GIVEN RECORDS:
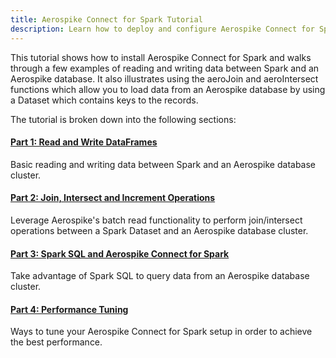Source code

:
 ```yaml
---
title: Aerospike Connect for Spark Tutorial
description: Learn how to deploy and configure Aerospike Connect for Spark.
---
```


This tutorial shows how to install Aerospike Connect for Spark and walks through a few examples of reading and writing data between Spark and an Aerospike database. It also illustrates using the aeroJoin and aeroIntersect functions which allow you to load data from an Aerospike database by using a Dataset which contains keys to the records.

The tutorial is broken down into the following sections:

#### [Part 1: Read and Write DataFrames](/docs/connectors/enterprise/spark/tutorial_1.html)
Basic reading and writing data between Spark and an Aerospike database cluster.

#### [Part 2: Join, Intersect and Increment Operations](/docs/connectors/enterprise/spark/tutorial_2.html)
Leverage Aerospike's batch read functionality to perform join/intersect operations between a Spark Dataset and an Aerospike database cluster.

#### [Part 3: Spark SQL and Aerospike Connect for Spark](/docs/connectors/enterprise/spark/tutorial_3.html)
Take advantage of Spark SQL to query data from an Aerospike database cluster.

#### [Part 4: Performance Tuning](/docs/connectors/enterprise/spark/tutorial_4.html)
Ways to tune your Aerospike Connect for Spark setup in order to achieve the best performance.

PROBLEM DETAILS:
Verbatim repetition of the entries is required, excluding any pictures.

SOLUTION:
Source code

:
 ```yaml
---
title: Aerospike Connect for Spark Tutorial
description: Learn how to deploy and configure Aerospike Connect for Spark.
---
```


This tutorial shows how to install Aerospike Connect for Spark and walks through a few examples of reading and writing data between Spark and an Aerospike database. It also illustrates using the aeroJoin and aeroIntersect functions which allow you to load data from an Aerospike database by using a Dataset which contains keys to the records.

The tutorial is broken down into the following sections:

#### [Part 1: Read and Write DataFrames](/docs/connectors/enterprise/spark/tutorial_1.html)
Basic reading and writing data between Spark and an Aerospike database cluster.

#### [Part 2: Join, Intersect and Increment Operations](/docs/connectors/enterprise/spark/tutorial_2.html)
Leverage Aerospike's batch read functionality to perform join/intersect operations between a Spark Dataset and an Aerospike database cluster.

#### [Part 3: Spark SQL and Aerospike Connect for Spark](/docs/connectors/enterprise/spark/tutorial_3.html)
Take advantage of Spark SQL to query data from an Aerospike database cluster.

#### [Part 4: Performance Tuning](/docs/connectors/enterprise/spark/tutorial_4.html)
Ways to tune your Aerospike Connect for Spark setup in order to achieve the best performance.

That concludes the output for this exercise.